|Russian Far East|
The distribution of Chukotko-Kamchatkan languages (red) in the 17th century (hatching, approximate) and at the end of the 20th century (solid).
The Chukotko-Kamchatkan or Chukchi–Kamchatkan languages are a language family of extreme northeastern Siberia. Its speakers are indigenous hunter-gatherers and reindeer-herders. Chukotko-Kamchatkan languages have 25,000 speakers.
While the family is sometimes grouped typologically and geographically as Paleo-Siberian, no external genetic relationship has been widely accepted as proven. The most popular such proposals have been for links with Eskimo–Aleut, either alone or in the context of a wider grouping.
Less commonly encountered names for the family are Chukchian, Chukotian, Chukotan, Kamchukchee and Kamchukotic. Of these, Chukchian and Chukotian are ambiguous, since both terms are sometimes used to refer specifically to the family's northern branch.
In addition, Luorawetlan (also spelled Luoravetlan) has been in wide use since 1775 as a name for the family, although it is properly the self-designation of one of its constituent languages, Chukchi. The derivative Luorawetlanic may be preferable as a name for the family.
Languages of the family
The Chukotko-Kamchatkan family consists of two distantly related dialect clusters, Chukotkan and Kamchatkan. Chukotkan is considered anywhere from one to four languages, whereas there is only one surviving Kamchatkan language, Itelmen.

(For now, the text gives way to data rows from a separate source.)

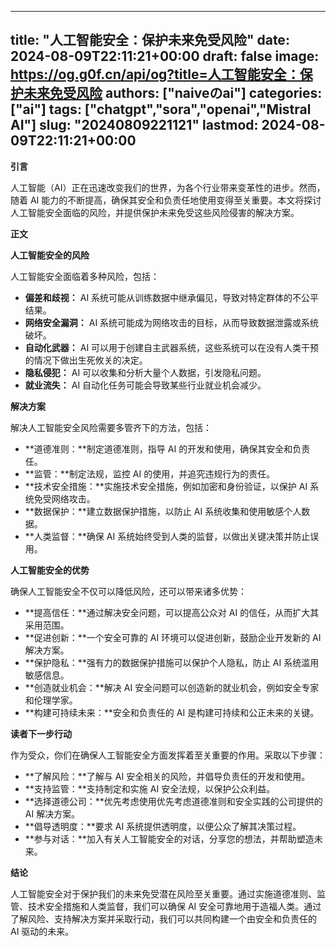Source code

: 
---
title: "人工智能安全：保护未来免受风险"
date: 2024-08-09T22:11:21+00:00
draft: false
image: https://og.g0f.cn/api/og?title=人工智能安全：保护未来免受风险
authors: ["naiveのai"]
categories: ["ai"]
tags: ["chatgpt","sora","openai","Mistral AI"]
slug: "20240809221121"
lastmod: 2024-08-09T22:11:21+00:00
---
**引言**

人工智能（AI）正在迅速改变我们的世界，为各个行业带来变革性的进步。然而，随着 AI 能力的不断提高，确保其安全和负责任地使用变得至关重要。本文将探讨人工智能安全面临的风险，并提供保护未来免受这些风险侵害的解决方案。

**正文**

**人工智能安全的风险**

人工智能安全面临着多种风险，包括：

* **偏差和歧视：** AI 系统可能从训练数据中继承偏见，导致对特定群体的不公平结果。
* **网络安全漏洞：** AI 系统可能成为网络攻击的目标，从而导致数据泄露或系统破坏。
* **自动化武器：** AI 可以用于创建自主武器系统，这些系统可以在没有人类干预的情况下做出生死攸关的决定。
* **隐私侵犯：** AI 可以收集和分析大量个人数据，引发隐私问题。
* **就业流失：** AI 自动化任务可能会导致某些行业就业机会减少。

**解决方案**

解决人工智能安全风险需要多管齐下的方法，包括：

* **道德准则：**制定道德准则，指导 AI 的开发和使用，确保其安全和负责任。
* **监管：**制定法规，监控 AI 的使用，并追究违规行为的责任。
* **技术安全措施：**实施技术安全措施，例如加密和身份验证，以保护 AI 系统免受网络攻击。
* **数据保护：**建立数据保护措施，以防止 AI 系统收集和使用敏感个人数据。
* **人类监督：**确保 AI 系统始终受到人类的监督，以做出关键决策并防止误用。

**人工智能安全的优势**

确保人工智能安全不仅可以降低风险，还可以带来诸多优势：

* **提高信任：**通过解决安全问题，可以提高公众对 AI 的信任，从而扩大其采用范围。
* **促进创新：**一个安全可靠的 AI 环境可以促进创新，鼓励企业开发新的 AI 解决方案。
* **保护隐私：**强有力的数据保护措施可以保护个人隐私，防止 AI 系统滥用敏感信息。
* **创造就业机会：**解决 AI 安全问题可以创造新的就业机会，例如安全专家和伦理学家。
* **构建可持续未来：**安全和负责任的 AI 是构建可持续和公正未来的关键。

**读者下一步行动**

作为受众，你们在确保人工智能安全方面发挥着至关重要的作用。采取以下步骤：

* **了解风险：**了解与 AI 安全相关的风险，并倡导负责任的开发和使用。
* **支持监管：**支持制定和实施 AI 安全法规，以保护公众利益。
* **选择道德公司：**优先考虑使用优先考虑道德准则和安全实践的公司提供的 AI 解决方案。
* **倡导透明度：**要求 AI 系统提供透明度，以便公众了解其决策过程。
* **参与对话：**加入有关人工智能安全的对话，分享您的想法，并帮助塑造未来。

**结论**

人工智能安全对于保护我们的未来免受潜在风险至关重要。通过实施道德准则、监管、技术安全措施和人类监督，我们可以确保 AI 安全可靠地用于造福人类。通过了解风险、支持解决方案并采取行动，我们可以共同构建一个由安全和负责任的 AI 驱动的未来。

The relationship of the Chukotkan languages to Itelmen is distant, and has only been conclusively demonstrated recently.
All the Chukotko-Kamchatkan languages are under pressure from Russian. Almost all speakers are bilingual in Russian, and most younger members of the ethnic groups associated with the languages speak Russian only.
Relation to other language families
The Chukotko-Kamchatkan languages have no generally accepted relation to any other language family. They are sometimes classed among the Paleosiberian languages, a catch-all term for language groups with no identified relationship to one another that are believed to represent remnants of the language map of Siberia prior to the advances of Turkic and Tungusic.
Joseph Greenberg identifies Chukotko-Kamchatkan (which he names Chukotian) as a member of Eurasiatic, a proposed macrofamily that includes Indo-European, Altaic, and Eskimo–Aleut, among others. Greenberg also assigns Nivkh and Yukaghir, sometimes classed as "Paleosiberian" languages, to the Eurasiatic family.
While the Eurasiatic hypothesis has been well received by Nostraticists and some Indo-Europeanists, it remains very controversial. Part of the reason for this is that the Eurasiatic hypothesis rests on mass comparison of lexemes, grammatical formatives, and vowel systems (see Greenberg 2000–2002) rather than on the prevailing view that regular sound correspondences, linked to a wide array of lexemes and grammatical formatives, are the only valid means to establish genetic relationship (see for instance Baldi 2002:2–19).
Michael Fortescue, a specialist in Eskimo–Aleut as well as in Chukotko-Kamchatkan, argued for a link between Uralic, Yukaghir, Chukotko-Kamchatkan, and Eskimo–Aleut calling this proposed grouping Uralo-Siberian. Later, he removed Chukotko-Kamchatkan from Uralo-Siberian, instead arguing for Nivkh being its closest relative.
- Baldi, Philip. 2002. The Foundations of Latin. Berlin: Mouton de Gruyter.
- Fortescue, Michael. 1998. Language Relations Across Bering Strait. London: Cassell & Co.
- Fortescue, Michael. 2005. Comparative Chukotko–Kamchatkan Dictionary. Trends in Linguistics 23. Berlin: Mouton de Gruyter.
- Fortescue, Michael. 2011. "The relationship of Nivkh to Chukotko-Kamchatkan revisited." Lingua, Volume 121, Issue 8, June 2011, 1359–1376. http://dx.doi.org/10.1016/j.lingua.2011.03.001
- Greenberg, Joseph H. 2000. Indo-European and Its Closest Relatives: The Eurasiatic Language Family. Volume 1, Grammar. Stanford: Stanford University Press.
- Greenberg, Joseph H. 2002. Indo-European and Its Closest Relatives: The Eurasiatic Language Family. Volume 2, Lexicon. Stanford: Stanford University Press.